What is being asked »
Go through the records below and copy out every line that contains the word "website".

The data »

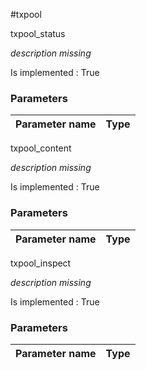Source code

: #txpool

txpool\_status

_description missing_ 

Is implemented : True

### **Parameters**

| Parameter name | Type |
| :--- | :--- |

txpool\_content

_description missing_ 

Is implemented : True

### **Parameters**

| Parameter name | Type |
| :--- | :--- |

txpool\_inspect

_description missing_ 

Is implemented : True

### **Parameters**

| Parameter name | Type |
| :--- | :--- |

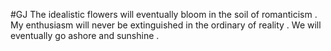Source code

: #GJ
The idealistic flowers will eventually bloom in the soil of romanticism . 
My enthusiasm will never be extinguished in the ordinary of reality . 
We will eventually go ashore and sunshine .
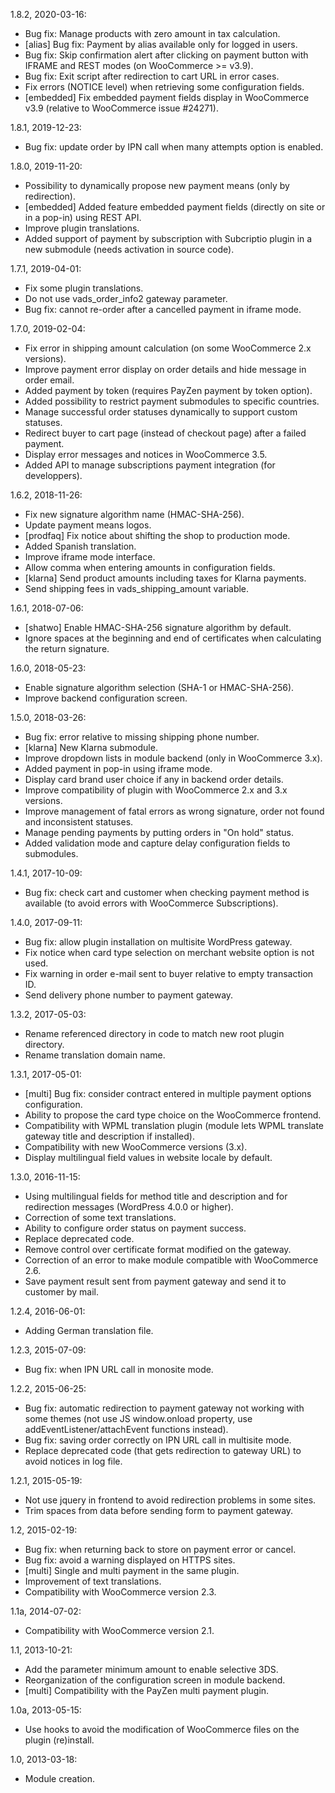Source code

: 1.8.2, 2020-03-16:
- Bug fix: Manage products with zero amount in tax calculation.
- [alias] Bug fix: Payment by alias available only for logged in users.
- Bug fix: Skip confirmation alert after clicking on payment button with IFRAME and REST modes (on WooCommerce >= v3.9).
- Bug fix: Exit script after redirection to cart URL in error cases.
- Fix errors (NOTICE level) when retrieving some configuration fields.
- [embedded] Fix embedded payment fields display in WooCommerce v3.9 (relative to WooCommerce issue #24271).

1.8.1, 2019-12-23:
- Bug fix: update order by IPN call when many attempts option is enabled.

1.8.0, 2019-11-20:
- Possibility to dynamically propose new payment means (only by redirection).
- [embedded] Added feature embedded payment fields (directly on site or in a pop-in) using REST API.
- Improve plugin translations.
- Added support of payment by subscription with Subcriptio plugin in a new submodule (needs activation in source code).

1.7.1, 2019-04-01:
- Fix some plugin translations.
- Do not use vads\_order\_info2 gateway parameter.
- Bug fix: cannot re-order after a cancelled payment in iframe mode.

1.7.0, 2019-02-04:
- Fix error in shipping amount calculation (on some WooCommerce 2.x versions).
- Improve payment error display on order details and hide message in order email.
- Added payment by token (requires PayZen payment by token option).
- Added possibility to restrict payment submodules to specific countries.
- Manage successful order statuses dynamically to support custom statuses.
- Redirect buyer to cart page (instead of checkout page) after a failed payment.
- Display error messages and notices in WooCommerce 3.5.
- Added API to manage subscriptions payment integration (for developpers).

1.6.2, 2018-11-26:
- Fix new signature algorithm name (HMAC-SHA-256).
- Update payment means logos.
- [prodfaq] Fix notice about shifting the shop to production mode.
- Added Spanish translation.
- Improve iframe mode interface.
- Allow comma when entering amounts in configuration fields.
- [klarna] Send product amounts including taxes for Klarna payments.
- Send shipping fees in vads\_shipping\_amount variable.

1.6.1, 2018-07-06:
- [shatwo] Enable HMAC-SHA-256 signature algorithm by default.
- Ignore spaces at the beginning and end of certificates when calculating the return signature.

1.6.0, 2018-05-23:
- Enable signature algorithm selection (SHA-1 or HMAC-SHA-256).
- Improve backend configuration screen.

1.5.0, 2018-03-26:
- Bug fix: error relative to missing shipping phone number.
- [klarna] New Klarna submodule.
- Improve dropdown lists in module backend (only in WooCommerce 3.x).
- Added payment in pop-in using iframe mode.
- Display card brand user choice if any in backend order details.
- Improve compatibility of plugin with WooCommerce 2.x and 3.x versions.
- Improve management of fatal errors as wrong signature, order not found and inconsistent statuses.
- Manage pending payments by putting orders in "On hold" status.
- Added validation mode and capture delay configuration fields to submodules.

1.4.1, 2017-10-09:
- Bug fix: check cart and customer when checking payment method is available (to avoid errors with WooCommerce Subscriptions).

1.4.0, 2017-09-11:
- Bug fix: allow plugin installation on multisite WordPress gateway.
- Fix notice when card type selection on merchant website option is not used.
- Fix warning in order e-mail sent to buyer relative to empty transaction ID.
- Send delivery phone number to payment gateway.

1.3.2, 2017-05-03:
- Rename referenced directory in code to match new root plugin directory.
- Rename translation domain name.

1.3.1, 2017-05-01:
- [multi] Bug fix: consider contract entered in multiple payment options configuration.
- Ability to propose the card type choice on the WooCommerce frontend.
- Compatibility with WPML translation plugin (module lets WPML translate gateway title and description if installed).
- Compatibility with new WooCommerce versions (3.x).
- Display multilingual field values in website locale by default.

1.3.0, 2016-11-15:
- Using multilingual fields for method title and description and for redirection messages (WordPress 4.0.0 or higher).
- Correction of some text translations.
- Ability to configure order status on payment success.
- Replace deprecated code.
- Remove control over certificate format modified on the gateway.
- Correction of an error to make module compatible with WooCommerce 2.6.
- Save payment result sent from payment gateway and send it to customer by mail.

1.2.4, 2016-06-01:
- Adding German translation file.

1.2.3, 2015-07-09:
- Bug fix: when IPN URL call in monosite mode.

1.2.2, 2015-06-25:
- Bug fix: automatic redirection to payment gateway not working with some themes (not use JS window.onload property, use addEventListener/attachEvent functions instead).
- Bug fix: saving order correctly on IPN URL call in multisite mode.
- Replace deprecated code (that gets redirection to gateway URL) to avoid notices in log file.

1.2.1, 2015-05-19:
- Not use jquery in frontend to avoid redirection problems in some sites.
- Trim spaces from data before sending form to payment gateway.

1.2, 2015-02-19:
- Bug fix: when returning back to store on payment error or cancel.
- Bug fix: avoid a warning displayed on HTTPS sites.
- [multi] Single and multi payment in the same plugin.
- Improvement of text translations.
- Compatibility with WooCommerce version 2.3.

1.1a, 2014-07-02:
- Compatibility with WooCommerce version 2.1.

1.1, 2013-10-21:
- Add the parameter minimum amount to enable selective 3DS.
- Reorganization of the configuration screen in module backend.
- [multi] Compatibility with the PayZen multi payment plugin.

1.0a, 2013-05-15:
- Use hooks to avoid the modification of WooCommerce files on the plugin (re)install.

1.0, 2013-03-18:
- Module creation.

Answer to the exercise »
- Fix notice when card type selection on merchant website option is not used.
- Display multilingual field values in website locale by default.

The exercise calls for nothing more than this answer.